→ Task data
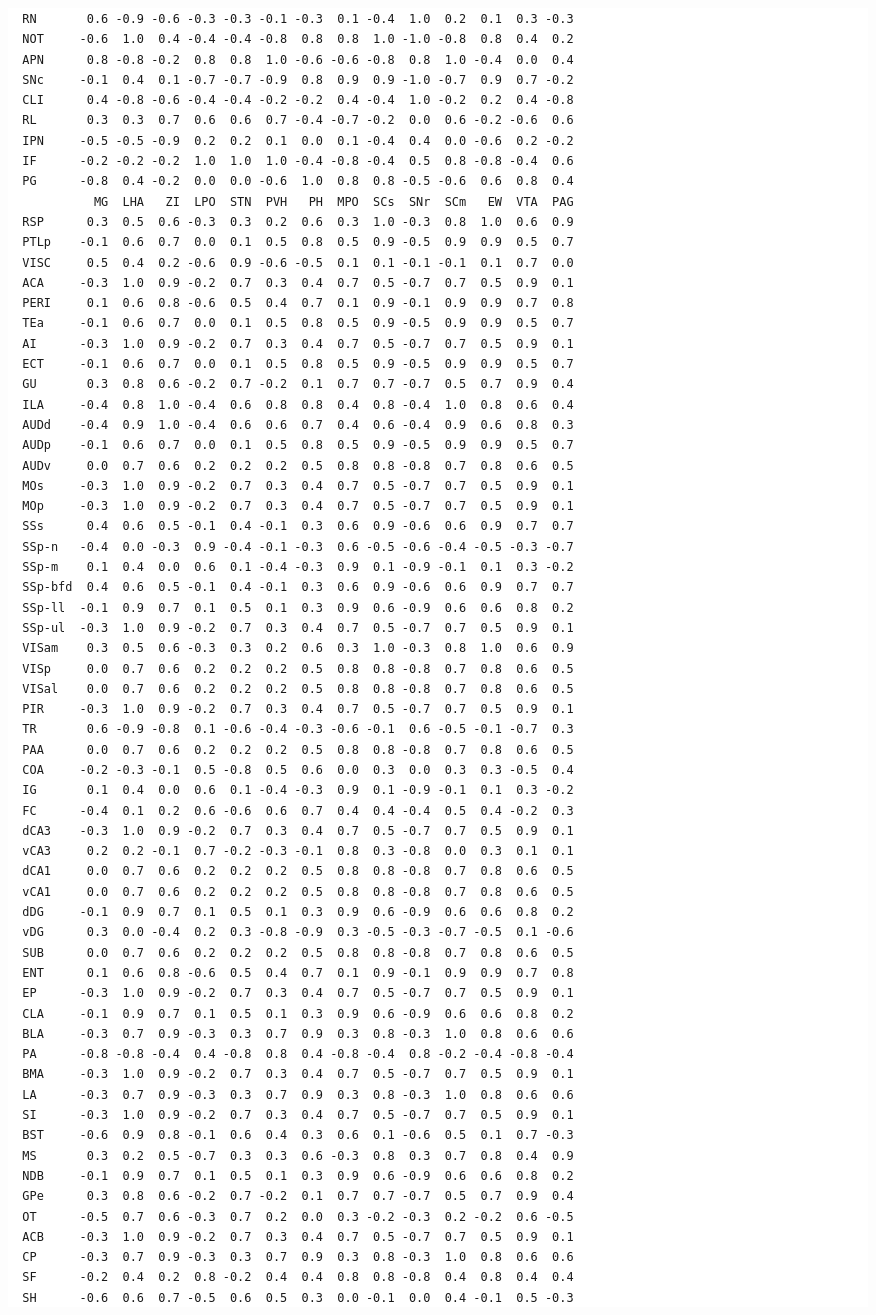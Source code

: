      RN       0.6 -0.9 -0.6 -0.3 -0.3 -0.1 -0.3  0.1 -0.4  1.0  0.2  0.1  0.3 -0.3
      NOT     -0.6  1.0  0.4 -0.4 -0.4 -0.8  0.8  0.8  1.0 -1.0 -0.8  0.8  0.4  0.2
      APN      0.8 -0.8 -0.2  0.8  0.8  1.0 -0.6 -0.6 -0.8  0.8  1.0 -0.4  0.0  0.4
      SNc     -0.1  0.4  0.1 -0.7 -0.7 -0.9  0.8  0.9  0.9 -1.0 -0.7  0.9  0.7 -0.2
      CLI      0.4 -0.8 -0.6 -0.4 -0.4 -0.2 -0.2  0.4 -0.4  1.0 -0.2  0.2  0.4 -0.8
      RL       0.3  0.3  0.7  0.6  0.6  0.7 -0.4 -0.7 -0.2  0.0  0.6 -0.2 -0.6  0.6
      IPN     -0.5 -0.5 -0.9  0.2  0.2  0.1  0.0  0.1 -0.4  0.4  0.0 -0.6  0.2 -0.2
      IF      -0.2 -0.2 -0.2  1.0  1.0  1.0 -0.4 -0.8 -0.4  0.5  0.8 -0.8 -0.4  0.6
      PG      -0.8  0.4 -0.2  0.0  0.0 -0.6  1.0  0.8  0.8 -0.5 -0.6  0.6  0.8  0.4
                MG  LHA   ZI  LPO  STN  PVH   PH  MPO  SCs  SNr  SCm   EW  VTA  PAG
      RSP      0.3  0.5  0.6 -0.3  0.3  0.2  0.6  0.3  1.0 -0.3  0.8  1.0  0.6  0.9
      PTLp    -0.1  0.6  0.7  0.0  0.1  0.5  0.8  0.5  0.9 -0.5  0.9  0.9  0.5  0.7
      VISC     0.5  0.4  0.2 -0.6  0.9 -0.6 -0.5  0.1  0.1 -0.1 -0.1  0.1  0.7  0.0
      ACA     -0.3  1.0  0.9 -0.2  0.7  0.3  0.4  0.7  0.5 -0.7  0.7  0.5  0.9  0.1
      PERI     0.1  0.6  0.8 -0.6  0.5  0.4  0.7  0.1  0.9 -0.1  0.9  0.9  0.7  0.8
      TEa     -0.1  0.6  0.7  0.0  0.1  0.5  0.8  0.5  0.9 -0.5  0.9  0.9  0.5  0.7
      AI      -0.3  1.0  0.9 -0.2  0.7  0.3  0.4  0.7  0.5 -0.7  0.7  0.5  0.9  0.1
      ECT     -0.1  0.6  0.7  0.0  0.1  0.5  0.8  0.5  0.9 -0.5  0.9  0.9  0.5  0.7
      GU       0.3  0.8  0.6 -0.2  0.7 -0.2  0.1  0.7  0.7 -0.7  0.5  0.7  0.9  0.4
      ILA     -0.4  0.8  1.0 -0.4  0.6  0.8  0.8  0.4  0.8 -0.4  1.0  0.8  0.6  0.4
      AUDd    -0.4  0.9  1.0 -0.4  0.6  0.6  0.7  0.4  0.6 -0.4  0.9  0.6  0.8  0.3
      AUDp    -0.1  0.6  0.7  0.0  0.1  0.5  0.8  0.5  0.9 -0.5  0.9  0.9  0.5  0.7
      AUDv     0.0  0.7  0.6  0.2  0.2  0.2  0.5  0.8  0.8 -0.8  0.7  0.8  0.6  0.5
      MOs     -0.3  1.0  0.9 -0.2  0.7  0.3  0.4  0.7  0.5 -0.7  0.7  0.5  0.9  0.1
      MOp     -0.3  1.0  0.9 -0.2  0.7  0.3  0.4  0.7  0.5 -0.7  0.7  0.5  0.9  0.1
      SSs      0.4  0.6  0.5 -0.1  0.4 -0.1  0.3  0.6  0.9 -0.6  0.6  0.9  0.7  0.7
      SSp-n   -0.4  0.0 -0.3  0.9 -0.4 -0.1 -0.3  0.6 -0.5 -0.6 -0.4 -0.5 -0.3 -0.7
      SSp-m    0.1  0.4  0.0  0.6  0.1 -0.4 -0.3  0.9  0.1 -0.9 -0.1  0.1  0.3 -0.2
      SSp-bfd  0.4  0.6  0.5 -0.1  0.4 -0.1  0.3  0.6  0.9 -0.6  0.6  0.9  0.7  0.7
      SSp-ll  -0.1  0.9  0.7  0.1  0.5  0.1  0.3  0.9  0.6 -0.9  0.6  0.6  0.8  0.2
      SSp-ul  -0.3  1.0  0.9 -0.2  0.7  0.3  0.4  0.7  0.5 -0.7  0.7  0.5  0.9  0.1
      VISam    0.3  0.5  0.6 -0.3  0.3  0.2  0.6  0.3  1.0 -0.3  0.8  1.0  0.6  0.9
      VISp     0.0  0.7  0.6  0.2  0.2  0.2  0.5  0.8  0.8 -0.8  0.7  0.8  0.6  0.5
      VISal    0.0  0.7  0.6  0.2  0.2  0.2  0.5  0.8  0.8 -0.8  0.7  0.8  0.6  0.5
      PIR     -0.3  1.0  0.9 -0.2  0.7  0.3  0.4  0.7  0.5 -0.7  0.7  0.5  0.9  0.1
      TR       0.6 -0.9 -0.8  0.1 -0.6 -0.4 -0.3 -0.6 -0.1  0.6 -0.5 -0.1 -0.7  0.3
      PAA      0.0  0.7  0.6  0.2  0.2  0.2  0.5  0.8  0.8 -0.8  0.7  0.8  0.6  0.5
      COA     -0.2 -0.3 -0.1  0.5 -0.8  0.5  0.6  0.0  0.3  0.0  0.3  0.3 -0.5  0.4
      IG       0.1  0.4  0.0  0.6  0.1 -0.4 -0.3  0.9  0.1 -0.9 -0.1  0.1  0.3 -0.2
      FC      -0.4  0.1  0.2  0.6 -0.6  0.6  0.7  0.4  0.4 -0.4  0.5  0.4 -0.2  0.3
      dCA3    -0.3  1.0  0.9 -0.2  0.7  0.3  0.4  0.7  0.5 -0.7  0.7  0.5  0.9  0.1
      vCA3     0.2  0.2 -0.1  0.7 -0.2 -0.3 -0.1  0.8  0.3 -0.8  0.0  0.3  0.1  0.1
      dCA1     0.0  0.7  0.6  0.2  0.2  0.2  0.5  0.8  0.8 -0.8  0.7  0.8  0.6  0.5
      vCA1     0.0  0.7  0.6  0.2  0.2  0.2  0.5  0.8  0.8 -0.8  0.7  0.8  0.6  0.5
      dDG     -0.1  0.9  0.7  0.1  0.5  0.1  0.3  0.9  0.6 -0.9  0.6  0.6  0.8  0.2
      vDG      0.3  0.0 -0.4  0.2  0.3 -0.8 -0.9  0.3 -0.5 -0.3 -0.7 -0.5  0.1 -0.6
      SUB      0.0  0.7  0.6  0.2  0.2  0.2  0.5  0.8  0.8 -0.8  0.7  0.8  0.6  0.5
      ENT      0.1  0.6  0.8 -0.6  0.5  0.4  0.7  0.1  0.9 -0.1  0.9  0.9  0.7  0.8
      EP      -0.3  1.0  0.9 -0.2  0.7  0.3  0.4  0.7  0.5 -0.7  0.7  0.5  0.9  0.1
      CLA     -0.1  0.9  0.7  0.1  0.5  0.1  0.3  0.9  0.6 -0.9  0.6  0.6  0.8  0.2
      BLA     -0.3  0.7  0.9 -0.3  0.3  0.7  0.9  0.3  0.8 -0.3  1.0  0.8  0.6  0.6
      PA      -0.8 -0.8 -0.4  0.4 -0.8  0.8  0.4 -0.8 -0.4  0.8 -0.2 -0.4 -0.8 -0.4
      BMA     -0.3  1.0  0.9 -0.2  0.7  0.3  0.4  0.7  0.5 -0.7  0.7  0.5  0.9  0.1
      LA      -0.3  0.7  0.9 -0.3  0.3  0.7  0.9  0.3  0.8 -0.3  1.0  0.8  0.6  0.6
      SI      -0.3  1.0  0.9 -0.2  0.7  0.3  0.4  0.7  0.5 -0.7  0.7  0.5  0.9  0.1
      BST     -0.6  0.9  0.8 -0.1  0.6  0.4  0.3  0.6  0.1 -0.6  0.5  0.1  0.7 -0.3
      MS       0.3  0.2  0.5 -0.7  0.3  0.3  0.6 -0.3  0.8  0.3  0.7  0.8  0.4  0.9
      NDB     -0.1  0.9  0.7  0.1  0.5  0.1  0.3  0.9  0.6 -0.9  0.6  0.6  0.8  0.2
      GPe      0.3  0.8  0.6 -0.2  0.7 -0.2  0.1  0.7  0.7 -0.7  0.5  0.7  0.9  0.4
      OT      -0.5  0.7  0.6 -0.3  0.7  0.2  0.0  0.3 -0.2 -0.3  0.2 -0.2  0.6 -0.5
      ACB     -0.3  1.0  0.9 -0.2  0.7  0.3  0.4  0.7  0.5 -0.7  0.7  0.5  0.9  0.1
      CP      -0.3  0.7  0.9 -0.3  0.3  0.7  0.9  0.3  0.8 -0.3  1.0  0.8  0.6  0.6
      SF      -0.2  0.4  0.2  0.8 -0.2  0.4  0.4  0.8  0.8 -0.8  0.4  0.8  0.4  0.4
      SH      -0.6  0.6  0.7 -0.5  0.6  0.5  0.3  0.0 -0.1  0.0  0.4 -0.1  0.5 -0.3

→ Work item
Leave out the pictures. Transcribe only the lines above, from the first through the one that contains "0.4 -0.8 -0.6".

→ Answer to the problem
Source code

:      RN       0.6 -0.9 -0.6 -0.3 -0.3 -0.1 -0.3  0.1 -0.4  1.0  0.2  0.1  0.3 -0.3
      NOT     -0.6  1.0  0.4 -0.4 -0.4 -0.8  0.8  0.8  1.0 -1.0 -0.8  0.8  0.4  0.2
      APN      0.8 -0.8 -0.2  0.8  0.8  1.0 -0.6 -0.6 -0.8  0.8  1.0 -0.4  0.0  0.4
      SNc     -0.1  0.4  0.1 -0.7 -0.7 -0.9  0.8  0.9  0.9 -1.0 -0.7  0.9  0.7 -0.2
      CLI      0.4 -0.8 -0.6 -0.4 -0.4 -0.2 -0.2  0.4 -0.4  1.0 -0.2  0.2  0.4 -0.8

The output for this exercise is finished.